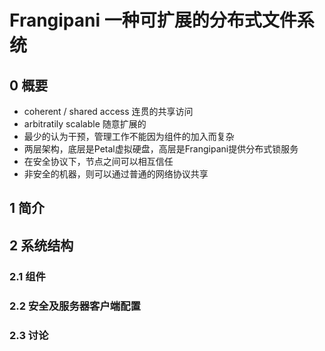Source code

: # Frangipani 一种可扩展的分布式文件系统

## 0 概要
- coherent / shared access 连贯的共享访问
- arbitratily scalable 随意扩展的
- 最少的认为干预，管理工作不能因为组件的加入而复杂
- 两层架构，底层是Petal虚拟硬盘，高层是Frangipani提供分布式锁服务
- 在安全协议下，节点之间可以相互信任
- 非安全的机器，则可以通过普通的网络协议共享

## 1 简介

## 2 系统结构

### 2.1 组件

### 2.2 安全及服务器客户端配置

### 2.3 讨论
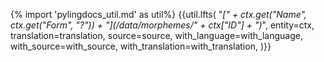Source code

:{% import 'pylingdocs_util.md' as util%}
{{util.lfts(
    "*[" + ctx.get("Name", ctx.get("Form", "?")) + "](/data/morphemes/" + ctx["ID"] + ")*",
    entity=ctx,
    translation=translation,
    source=source,
    with_language=with_language,
    with_source=with_source,
    with_translation=with_translation,
)}}
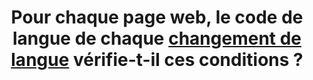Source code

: ---
title:  Pour chaque page web, le code de langue de chaque [changement de langue](#changement-de-langue) vérifie-t-il ces conditions ?
steps:
- Le code de langue est valide ;
- Le code de langue est pertinent.
---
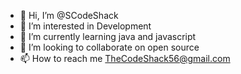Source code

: - 👋 Hi, I’m @SCodeShack
- 👀 I’m interested in Development 
- 🌱 I’m currently learning java and javascript
- 💞️ I’m looking to collaborate on open source
- 📫 How to reach me TheCodeShack56@gmail.com

<!---
SCodeShack/SCodeShack is a ✨ special ✨ repository because its `README.md` (this file) appears on your GitHub profile.
You can click the Preview link to take a look at your changes.
--->

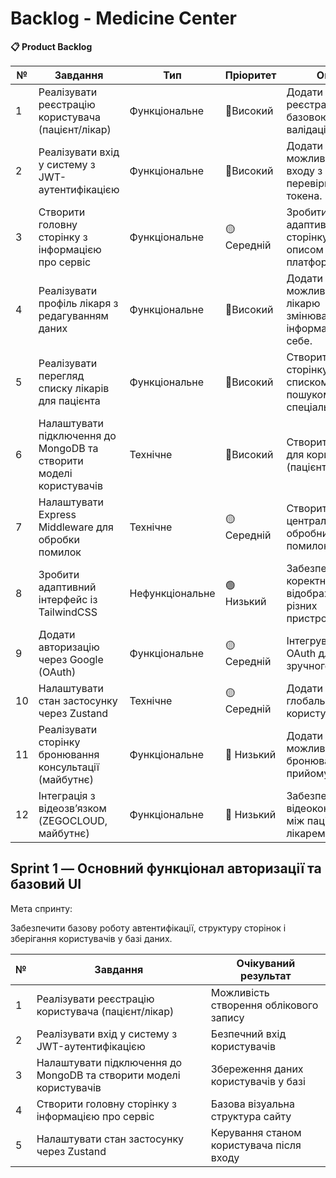 # Backlog - Medicine Center

**📋 Product Backlog**

| №  | Завдання                                                           | Тип             |  Пріоритет   | Опис                                                             |
| -- | ----------------------------------------------------------------- | --------------- | ------------ | ---------------------------------------------------------------- |
| 1  | Реалізувати реєстрацію користувача (пацієнт/лікар)                 | Функціональне   |  🔺Високий   | Додати форму реєстрації з базовою валідацією.                    |
| 2  | Реалізувати вхід у систему з JWT-аутентифікацією                   | Функціональне   |  🔺Високий   | Додати можливість входу з перевіркою токена.                     |
| 3  | Створити головну сторінку з інформацією про сервіс                 | Функціональне   |  🟡Середній  | Зробити адаптивну сторінку з описом платформи.                   |
| 4  | Реалізувати профіль лікаря з редагуванням даних                    | Функціональне   |  🔺Високий   | Додати можливість лікарю змінювати інформацію про себе.          |
| 5  | Реалізувати перегляд списку лікарів для пацієнта                   | Функціональне   |  🔺Високий   | Створити сторінку зі списком лікарів і пошуком за спеціальністю. |
| 6  | Налаштувати підключення до MongoDB та створити моделі користувачів | Технічне        |  🔺Високий   | Створити схеми для користувачів (пацієнт, лікар).                |
| 7  | Налаштувати Express Middleware для обробки помилок                 | Технічне        |  🟡Середній  | Створити централізований обробник помилок API.                   |
| 8  | Зробити адаптивний інтерфейс із TailwindCSS                        | Нефункціональне |  🟢Низький   | Забезпечити коректне відображення на різних пристроях.           |
| 9  | Додати авторизацію через Google (OAuth)                            | Функціональне   |  🟡Середній  | Інтегрувати OAuth для зручного входу.                            |
| 10 | Налаштувати стан застосунку через Zustand                          | Технічне        |  🟡Середній  | Додати глобальний стан користувача.                              |
| 11 | Реалізувати сторінку бронювання консультації (майбутнє)            | Функціональне   |  🔹 Низький  | Додати можливість бронювання часу прийому.                       |
| 12 | Інтеграція з відеозв’язком (ZEGOCLOUD, майбутнє)                   | Функціональне   |  🔹 Низький  | Забезпечити відеоконсультації між пацієнтом і лікарем.           |

Sprint 1 — Основний функціонал авторизації та базовий UI
---
Мета спринту:

Забезпечити базову роботу автентифікації, структуру сторінок і зберігання користувачів у базі даних.




| № | Завдання                                                           | Очікуваний результат                     |
| - | ------------------------------------------------------------------ | ---------------------------------------- |
| 1 | Реалізувати реєстрацію користувача (пацієнт/лікар)                 | Можливість створення облікового запису   |
| 2 | Реалізувати вхід у систему з JWT-аутентифікацією                   | Безпечний вхід користувачів              |
| 3 | Налаштувати підключення до MongoDB та створити моделі користувачів | Збереження даних користувачів у базі     |
| 4 | Створити головну сторінку з інформацією про сервіс                 | Базова візуальна структура сайту         |
| 5 | Налаштувати стан застосунку через Zustand                          | Керування станом користувача після входу |
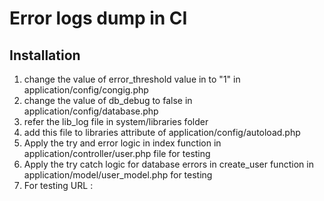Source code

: # Error logs dump in CI

## Installation
1. change the value of error_threshold value in to "1" in application/config/congig.php
2. change the value of db_debug to false in application/config/database.php
3. refer the lib_log file in system/libraries folder
4. add this file to libraries attribute of application/config/autoload.php
5. Apply the try and error logic in index function in application/controller/user.php file for testing
6. Apply the try catch logic for database errors in create_user function in application/model/user_model.php for testing
7. For testing URL : 

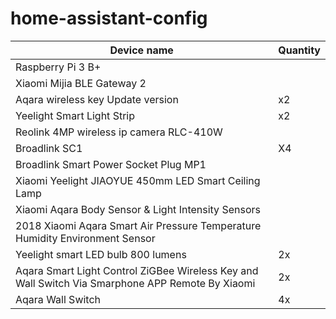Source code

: # home-assistant-config
| Device name  | Quantity  |
|---|---|
| Raspberry Pi 3 B+  |   |
| Xiaomi Mijia BLE Gateway 2   |   |
| Aqara wireless key Update version   |  x2 |
| Yeelight Smart Light Strip |   x2 |
| Reolink 4MP wireless ip camera RLC-410W  |   |
| Broadlink SC1 | X4  |
| Broadlink Smart Power Socket Plug MP1 |   |
| Xiaomi Yeelight JIAOYUE 450mm LED Smart Ceiling Lamp  |   |
| Xiaomi Aqara Body Sensor & Light Intensity Sensors  |   |
| 2018 Xiaomi Aqara Smart Air Pressure Temperature Humidity Environment Sensor  |   |
| Yeelight smart LED bulb  800 lumens |  2x |
| Aqara Smart Light Control ZiGBee Wireless Key and Wall Switch Via Smarphone APP Remote By Xiaomi |  2x |
| Aqara Wall Switch |  4x |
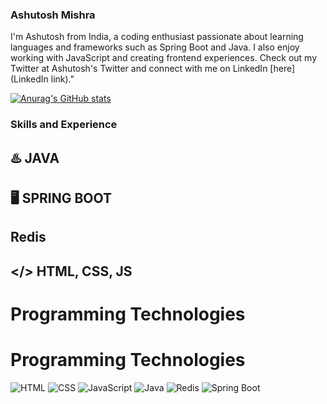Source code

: ### Ashutosh Mishra
I'm Ashutosh from India, a coding enthusiast passionate about learning languages and frameworks such as Spring Boot and Java. I also enjoy working with JavaScript and creating frontend experiences. Check out my Twitter at Ashutosh's Twitter and connect with me on LinkedIn [here](LinkedIn link)."

[![Anurag's GitHub stats](https://github-readme-stats.vercel.app/api?username=Ashut0sh-mishra)](https://github.com/anuraghazra/github-readme-stats)

### Skills and Experience
## ♨️ JAVA
## 🖥️ SPRING BOOT
## Redis
## </> HTML, CSS, JS

# Programming Technologies

# Programming Technologies

![HTML](images/html_logo.png) ![CSS](images/css_logo.png) ![JavaScript](images/javascript_logo.png) ![Java](images/java_logo.png) ![Redis](images/redis_logo.png) ![Spring Boot](images/spring_boot_logo.png)







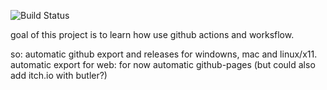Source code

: ![Build Status](https://github.com/DeanLemans/2Dprojects-showcase/workflows/CI/badge.svg)

goal of this project is to learn how use github actions and worksflow.

so:
automatic github export and releases for windowns, mac and linux/x11.
automatic export for web: for now automatic github-pages (but could also add itch.io with butler?)
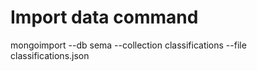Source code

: # Import data command

   mongoimport --db sema --collection classifications --file classifications.json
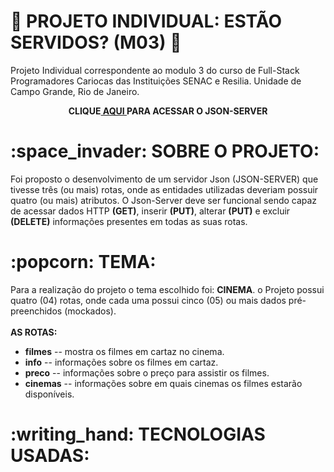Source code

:# :robot: PROJETO INDIVIDUAL: ESTÃO SERVIDOS? (M03) :robot:
<p> Projeto Individual correspondente ao modulo 3 do curso de Full-Stack Programadores Cariocas das Instituições SENAC e Resilia. Unidade de Campo Grande, Rio de Janeiro.</p>
<div align="center"><b>CLIQUE<a href="https://json-server-m3-8rj7.onrender.com"> AQUI </a>PARA ACESSAR O JSON-SERVER</b></div>
<h1>:space_invader: SOBRE O PROJETO: </h1>
<p> Foi proposto o desenvolvimento de um servidor Json (JSON-SERVER) que tivesse três (ou mais) rotas, onde as entidades utilizadas deveriam possuir quatro (ou mais) atributos. O Json-Server deve ser funcional sendo capaz de acessar dados HTTP <b>(GET)</b>, inserir <b>(PUT)</b>, alterar <b>(PUT)</b> e excluir <b>(DELETE)</b> informações presentes em todas as suas rotas. </p>
<h1>:popcorn: TEMA:</h1>
<p> Para a realização do projeto o tema escolhido foi: <b>CINEMA</b>. o Projeto possui quatro (04) rotas, onde cada uma possui cinco (05) ou mais dados pré-preenchidos (mockados). <br><br><b>AS ROTAS:</b>
<ul>
<li><b>filmes</b> -- mostra os filmes em cartaz no cinema.</li>
<li><b>info</b> -- informações sobre os filmes em cartaz.</li>
<li><b>preco</b> -- informações sobre o preço para assistir os filmes. </li>
<li><b>cinemas</b> -- informações sobre em quais cinemas os filmes estarão disponíveis.</li>
</ul>
<h1>:writing_hand: TECNOLOGIAS USADAS:</h1>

### TASK STATEMENT
Read through the entries and count the lines where "mais" appears; respond with the number only.

### RESULT OF THE TASK
2